Data to use Start Marker
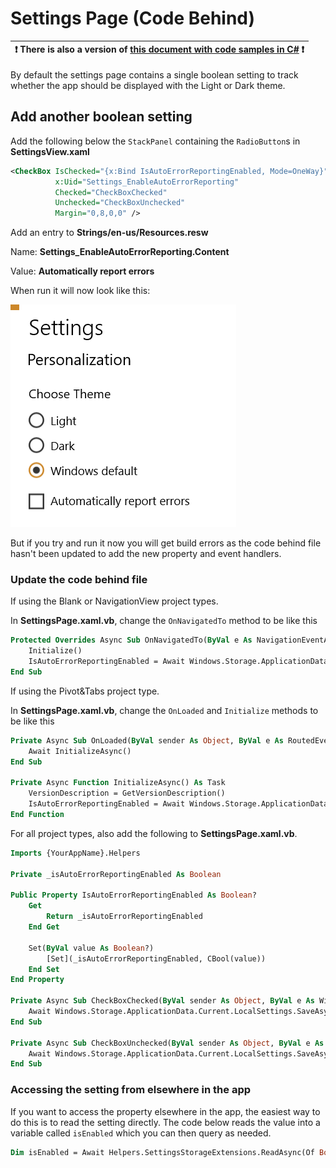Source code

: # Settings Page (Code Behind)

:heavy_exclamation_mark: There is also a version of [this document with code samples in C#](./settings-codebehind.md) :heavy_exclamation_mark: |
---------------------------------------------------------------------------------------------------------------------------------------------- |

By default the settings page contains a single boolean setting to track whether the app should be displayed with the Light or Dark theme.

## Add another boolean setting

Add the following below the `StackPanel` containing the `RadioButton`s in **SettingsView.xaml**

```xml
<CheckBox IsChecked="{x:Bind IsAutoErrorReportingEnabled, Mode=OneWay}"
          x:Uid="Settings_EnableAutoErrorReporting"
          Checked="CheckBoxChecked"
          Unchecked="CheckBoxUnchecked"
          Margin="0,8,0,0" />
```

Add an entry to **Strings/en-us/Resources.resw**

Name: **Settings_EnableAutoErrorReporting.Content**

Value: **Automatically report errors**

When run it will now look like this:

![Partial screenshot of settings page showing new option](../resources/modifications/Settings_added_checkbox.png)

But if you try and run it now you will get build errors as the code behind file hasn't been updated to add the new property and event handlers.

### Update the code behind file

If using the Blank or NavigationView project types.

In **SettingsPage.xaml.vb**, change the `OnNavigatedTo` method to be like this

```vb
Protected Overrides Async Sub OnNavigatedTo(ByVal e As NavigationEventArgs)
    Initialize()
    IsAutoErrorReportingEnabled = Await Windows.Storage.ApplicationData.Current.LocalSettings.ReadAsync(Of Boolean)(NameOf(IsAutoErrorReportingEnabled))
End Sub
```

If using the Pivot&Tabs project type.

In **SettingsPage.xaml.vb**, change the `OnLoaded` and `Initialize` methods to be like this

```vb
Private Async Sub OnLoaded(ByVal sender As Object, ByVal e As RoutedEventArgs)
    Await InitializeAsync()
End Sub

Private Async Function InitializeAsync() As Task
    VersionDescription = GetVersionDescription()
    IsAutoErrorReportingEnabled = Await Windows.Storage.ApplicationData.Current.LocalSettings.ReadAsync(Of Boolean)(NameOf(IsAutoErrorReportingEnabled))
End Function
```

For all project types, also add the following to **SettingsPage.xaml.vb**.

```vb
Imports {YourAppName}.Helpers

Private _isAutoErrorReportingEnabled As Boolean

Public Property IsAutoErrorReportingEnabled As Boolean?
    Get
        Return _isAutoErrorReportingEnabled
    End Get

    Set(ByVal value As Boolean?)
        [Set](_isAutoErrorReportingEnabled, CBool(value))
    End Set
End Property

Private Async Sub CheckBoxChecked(ByVal sender As Object, ByVal e As Windows.UI.Xaml.RoutedEventArgs)
    Await Windows.Storage.ApplicationData.Current.LocalSettings.SaveAsync(NameOf(IsAutoErrorReportingEnabled), True)
End Sub

Private Async Sub CheckBoxUnchecked(ByVal sender As Object, ByVal e As Windows.UI.Xaml.RoutedEventArgs)
    Await Windows.Storage.ApplicationData.Current.LocalSettings.SaveAsync(NameOf(IsAutoErrorReportingEnabled), False)
End Sub
```

### Accessing the setting from elsewhere in the app

If you want to access the property elsewhere in the app, the easiest way to do this is to read the setting directly. The code below reads the value into a variable called `isEnabled` which you can then query as needed.

```vb
Dim isEnabled = Await Helpers.SettingsStorageExtensions.ReadAsync(Of Boolean)(Windows.Storage.ApplicationData.Current.LocalSettings, "IsAutoErrorReportingEnabled")
```
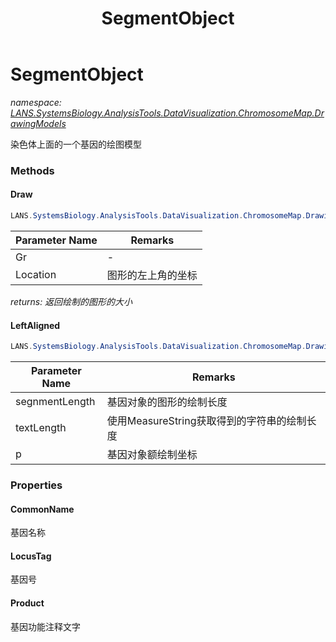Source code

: ﻿---
title: SegmentObject
---

# SegmentObject
_namespace: [LANS.SystemsBiology.AnalysisTools.DataVisualization.ChromosomeMap.DrawingModels](N-LANS.SystemsBiology.AnalysisTools.DataVisualization.ChromosomeMap.DrawingModels.html)_

染色体上面的一个基因的绘图模型



### Methods

#### Draw
```csharp
LANS.SystemsBiology.AnalysisTools.DataVisualization.ChromosomeMap.DrawingModels.SegmentObject.Draw(System.Drawing.Graphics,System.Drawing.Point,System.Double,System.Int32,LANS.SystemsBiology.AnalysisTools.DataVisualization.ChromosomeMap.Conf)
```


|Parameter Name|Remarks|
|--------------|-------|
|Gr|-|
|Location|图形的左上角的坐标|

_returns: 返回绘制的图形的大小_

#### LeftAligned
```csharp
LANS.SystemsBiology.AnalysisTools.DataVisualization.ChromosomeMap.DrawingModels.SegmentObject.LeftAligned(System.Int32,System.Int32,System.Int32,System.Int32,System.Drawing.Point)
```


|Parameter Name|Remarks|
|--------------|-------|
|segnmentLength|基因对象的图形的绘制长度|
|textLength|使用MeasureString获取得到的字符串的绘制长度|
|p|基因对象额绘制坐标|



### Properties

#### CommonName
基因名称
#### LocusTag
基因号
#### Product
基因功能注释文字

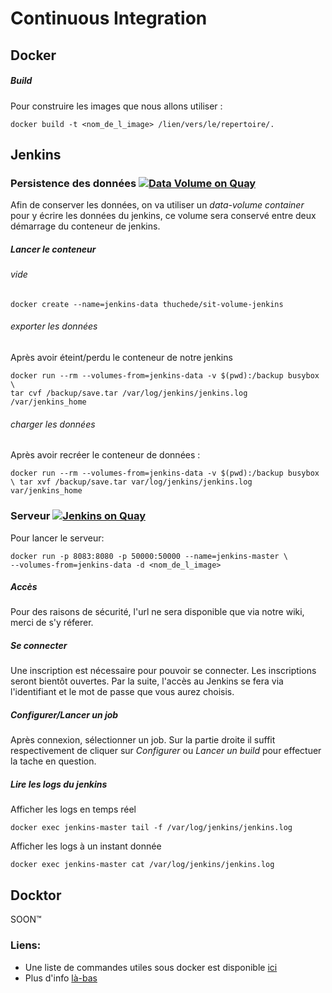 # Continuous Integration

## Docker

##### Build
Pour construire les images que nous allons utiliser :
```
docker build -t <nom_de_l_image> /lien/vers/le/repertoire/.
```

## Jenkins

### Persistence des données [![Data Volume on Quay](https://quay.io/repository/teamdronefireman/jenkins-volume/status "Docker Repository on Quay")](https://quay.io/repository/teamdronefireman/jenkins-volume)
Afin de conserver les données, on va utiliser un *data-volume container* pour y écrire les données du jenkins, ce volume sera conservé entre deux démarrage du  conteneur de jenkins.

##### Lancer le conteneur
###### vide
```
docker create --name=jenkins-data thuchede/sit-volume-jenkins
```

###### exporter les données
Après avoir éteint/perdu le conteneur de notre jenkins
```
docker run --rm --volumes-from=jenkins-data -v $(pwd):/backup busybox \
tar cvf /backup/save.tar /var/log/jenkins/jenkins.log /var/jenkins_home
```
###### charger les données
Après avoir recréer le conteneur de données :
```
docker run --rm --volumes-from=jenkins-data -v $(pwd):/backup busybox \ tar xvf /backup/save.tar var/log/jenkins/jenkins.log var/jenkins_home
```


### Serveur [![Jenkins on Quay](https://quay.io/repository/teamdronefireman/jenkins/status "Docker Repository on Quay")](https://quay.io/repository/teamdronefireman/jenkins)


Pour lancer le serveur:
```
docker run -p 8083:8080 -p 50000:50000 --name=jenkins-master \
--volumes-from=jenkins-data -d <nom_de_l_image>
```

##### Accès
Pour des raisons de sécurité, l'url ne sera disponible que via notre wiki, merci de s'y réferer.

##### Se connecter

Une inscription est nécessaire pour pouvoir se connecter. Les inscriptions seront bientôt ouvertes. Par la suite, l'accès au Jenkins se fera via l'identifiant et le mot de passe que vous aurez choisis.

##### Configurer/Lancer un job

Après connexion, sélectionner un job.
Sur la partie droite il suffit respectivement de cliquer sur *Configurer* ou *Lancer un build* pour effectuer la tache en question.

##### Lire les logs du jenkins

Afficher les logs en temps réel
```
docker exec jenkins-master tail -f /var/log/jenkins/jenkins.log
```
Afficher les logs à un instant donnée
```
docker exec jenkins-master cat /var/log/jenkins/jenkins.log
```

## Docktor

SOON™

### Liens:

 * Une liste de commandes utiles sous docker est disponible [ici](http://http://www.relatably.com/m/img/still-waiting-memes/66259065.jpg)
 * Plus d'info [là-bas](http://lmgtfy.com/?q=docker+doc)
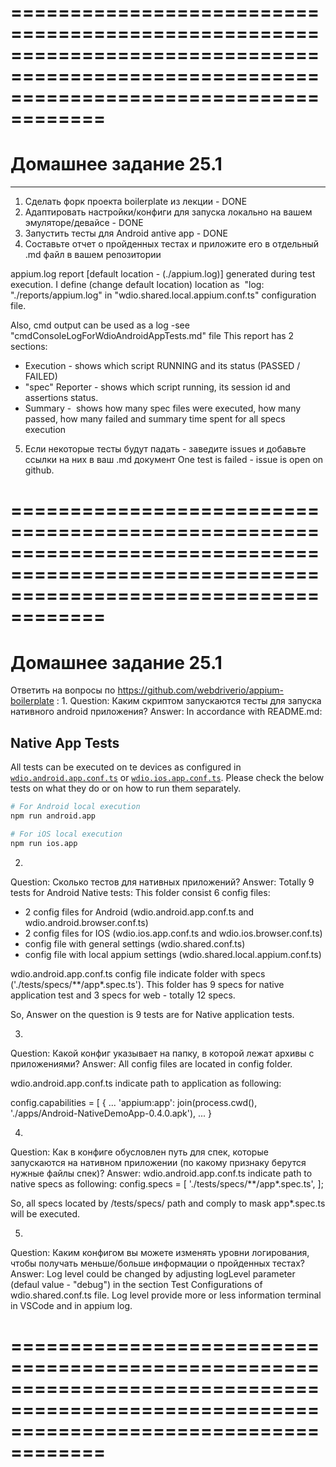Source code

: 
# ==========================================================================================================================================
# Домашнее задание 25.1
---
1. Cделать форк проекта boilerplate из лекции - DONE
2. Адаптировать настройки/конфиги для запуска локально на вашем эмуляторе/девайсе - DONE
3. Запустить тесты для Android antive app - DONE
4. Cоставьте отчет о пройденных тестах и приложите его в отдельный .md файл в вашем репозитории

appium.log report [default location - (./appium.log)] generated during test execution. 
I define (change default location) location as  "log: "./reports/appium.log" in "wdio.shared.local.appium.conf.ts" configuration file.

Also, cmd output can be used as a log -see "cmdConsoleLogForWdioAndroidAppTests.md" file
This report has 2 sections:
- Execution - shows which script RUNNING and its status (PASSED / FAILED)
- "spec" Reporter - shows which script running, its session id and assertions status.
- Summary -  shows how many spec files were executed, how many passed, how many failed and summary time spent for all specs execution

5. Если некоторые тесты будут падать - заведите issues и добавьте ссылки на них в ваш .md документ
One test is failed - issue is open on github.

# ==========================================================================================================================================

# Домашнее задание 25.1
Ответить на вопросы по https://github.com/webdriverio/appium-boilerplate :
1. 
Question: Каким скриптом запускаются тесты для запуска нативного android приложения?
Answer: In accordance with README.md:

## Native App Tests

All tests can be executed on te devices as configured in [`wdio.android.app.conf.ts`](./config/wdio.android.app.conf.ts) or
[`wdio.ios.app.conf.ts`](./config/wdio.ios.app.conf.ts). Please check the below tests on what they do or on how to run them separately.

```sh
# For Android local execution
npm run android.app

# For iOS local execution
npm run ios.app
```

2. 
Question: Сколько тестов для нативных приложений?
Answer: Totally 9 tests for Android Native tests:
This folder consist 6 config files:
- 2 config files for Android (wdio.android.app.conf.ts and wdio.android.browser.conf.ts) 
- 2 config files for IOS (wdio.ios.app.conf.ts and wdio.ios.browser.conf.ts)
- config file with general settings (wdio.shared.conf.ts)
- config file with local appium settings (wdio.shared.local.appium.conf.ts)

wdio.android.app.conf.ts config file indicate folder with specs ('./tests/specs/**/app*.spec.ts').
This folder has 9 specs for native application test and 3 specs for web - totally 12 specs.

So, Answer on the question is 9 tests are for Native application tests.

3. 
Question: Какой конфиг указывает на папку, в которой лежат архивы с приложениями?
Answer: All config files are located in config folder.

wdio.android.app.conf.ts indicate path to application as following:

config.capabilities = [
    {   ...
        'appium:app': join(process.cwd(), './apps/Android-NativeDemoApp-0.4.0.apk'),
        ...
    }

4. 
Question: Как в конфиге обусловлен путь для спек, которые запускаются на нативном приложении (по какому признаку берутся нужные файлы спек)?
Answer: wdio.android.app.conf.ts indicate path to native specs as following:
config.specs = [
    './tests/specs/**/app*.spec.ts',
];

So, all specs located by /tests/specs/ path and comply to mask app*.spec.ts will be executed. 

5. 
Question: Каким конфигом вы можете изменять уровни логирования, чтобы получать меньше/больше информации о пройденных тестах?
Answer: Log level could be changed by adjusting logLevel parameter (defaul value - "debug") in the section Test Configurations of wdio.shared.conf.ts file. 
Log level provide more or less information terminal in VSCode and in appium log.

# ==========================================================================================================================================
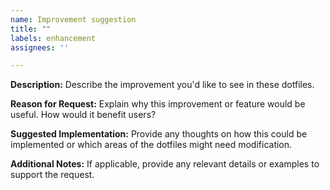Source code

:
 ```yaml
---
name: Improvement suggestion
title: ""
labels: enhancement
assignees: ''

---
```


**Description:**
Describe the improvement you'd like to see in these dotfiles.

**Reason for Request:**
Explain why this improvement or feature would be useful. How would it benefit users?

**Suggested Implementation:**
Provide any thoughts on how this could be implemented or which areas of the dotfiles might need modification.

**Additional Notes:**
If applicable, provide any relevant details or examples to support the request.
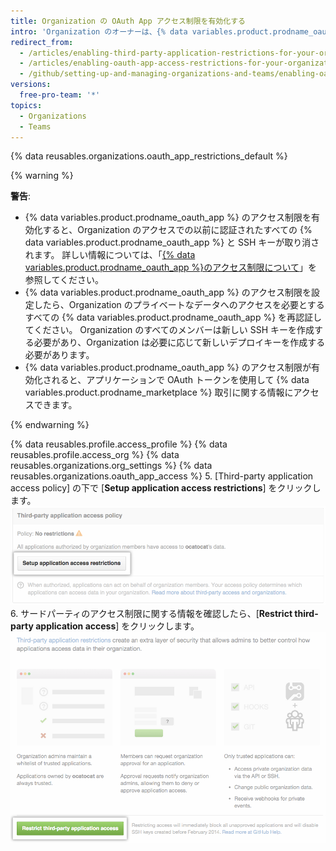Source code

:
 ```yaml
---
title: Organization の OAuth App アクセス制限を有効化する
intro: 'Organization のオーナーは、{% data variables.product.prodname_oauth_app %} のアクセス制限を有効化して、信頼されていないアプリが Organization のリソースにアクセスするのを防止できます。その場合も Organization のメンバーは {% data variables.product.prodname_oauth_app %} を個人アカウントで使用できます。'
redirect_from:
  - /articles/enabling-third-party-application-restrictions-for-your-organization/
  - /articles/enabling-oauth-app-access-restrictions-for-your-organization
  - /github/setting-up-and-managing-organizations-and-teams/enabling-oauth-app-access-restrictions-for-your-organization
versions:
  free-pro-team: '*'
topics:
  - Organizations
  - Teams
---
```


{% data reusables.organizations.oauth_app_restrictions_default %}

{% warning %}

**警告**:
- {% data variables.product.prodname_oauth_app %} のアクセス制限を有効化すると、Organization のアクセスでの以前に認証されたすべての {% data variables.product.prodname_oauth_app %} と SSH キーが取り消されます。 詳しい情報については、「[{% data variables.product.prodname_oauth_app %}のアクセス制限について](/articles/about-oauth-app-access-restrictions)」を参照してください。
- {% data variables.product.prodname_oauth_app %} のアクセス制限を設定したら、Organization のプライベートなデータへのアクセスを必要とするすべての {% data variables.product.prodname_oauth_app %} を再認証してください。 Organization のすべてのメンバーは新しい SSH キーを作成する必要があり、Organization は必要に応じて新しいデプロイキーを作成する必要があります。
- {% data variables.product.prodname_oauth_app %} のアクセス制限が有効化されると、アプリケーションで OAuth トークンを使用して {% data variables.product.prodname_marketplace %} 取引に関する情報にアクセスできます。

{% endwarning %}

{% data reusables.profile.access_profile %}
{% data reusables.profile.access_org %}
{% data reusables.organizations.org_settings %}
{% data reusables.organizations.oauth_app_access %}
5. [Third-party application access policy] の下で [**Setup application access restrictions**] をクリックします。 ![制限の設定ボタン](/assets/images/help/settings/settings-third-party-set-up-restrictions.png)
6. サードパーティのアクセス制限に関する情報を確認したら、[**Restrict third-party application access**] をクリックします。 ![制限の確認ボタン](/assets/images/help/settings/settings-third-party-restrict-confirm.png)
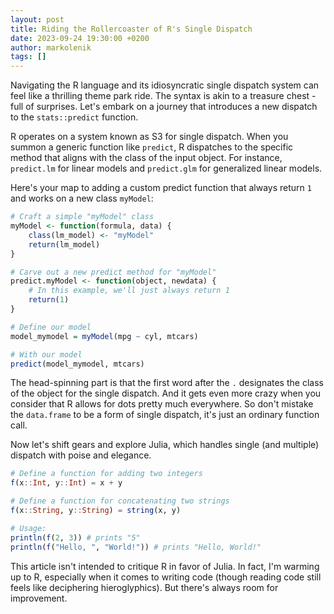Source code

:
 ```yaml
---
layout: post
title: Riding the Rollercoaster of R's Single Dispatch
date: 2023-09-24 19:30:00 +0200
author: markolenik
tags: []
---
```


Navigating the R language and its idiosyncratic single dispatch system can feel like a thrilling theme park ride. The syntax is akin to a treasure chest - full of surprises. Let's embark on a journey that introduces a new dispatch to the `stats::predict` function.

R operates on a system known as S3 for single dispatch. When you summon a generic function like `predict`, R dispatches to the specific method that aligns with the class of the input object. For instance, `predict.lm` for linear models and `predict.glm` for generalized linear models.

Here's your map to adding a custom predict function that always return `1` and works on a new class `myModel`:

```R
# Craft a simple "myModel" class
myModel <- function(formula, data) {
    class(lm_model) <- "myModel"
    return(lm_model)
}

# Carve out a new predict method for "myModel"
predict.myModel <- function(object, newdata) {
    # In this example, we'll just always return 1
    return(1)
}

# Define our model
model_mymodel = myModel(mpg ~ cyl, mtcars)

# With our model
predict(model_mymodel, mtcars)
```

The head-spinning part is that the first word after the `.` designates the class of the object for the single dispatch. And it gets even more crazy when you consider that R allows for dots pretty much everywhere. So don't mistake the `data.frame` to be a form of single dispatch, it's just an ordinary function call.

Now let's shift gears and explore Julia, which handles single (and multiple) dispatch with poise and elegance.

```Julia
# Define a function for adding two integers
f(x::Int, y::Int) = x + y

# Define a function for concatenating two strings
f(x::String, y::String) = string(x, y)

# Usage:
println(f(2, 3)) # prints "5"
println(f("Hello, ", "World!")) # prints "Hello, World!"
```

This article isn't intended to critique R in favor of Julia. In fact, I'm warming up to R, especially when it comes to writing code (though reading code still feels like deciphering hieroglyphics). But there's always room for improvement.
Data to use End Marker
(Exercise): Reproduce the lines of the entries above from the one with "Question: Каким конфигом" to the one with "Log level provide", both included, exactly and without any other line.

(Output for this exercise):
Question: Каким конфигом вы можете изменять уровни логирования, чтобы получать меньше/больше информации о пройденных тестах?
Answer: Log level could be changed by adjusting logLevel parameter (defaul value - "debug") in the section Test Configurations of wdio.shared.conf.ts file. 
Log level provide more or less information terminal in VSCode and in appium log.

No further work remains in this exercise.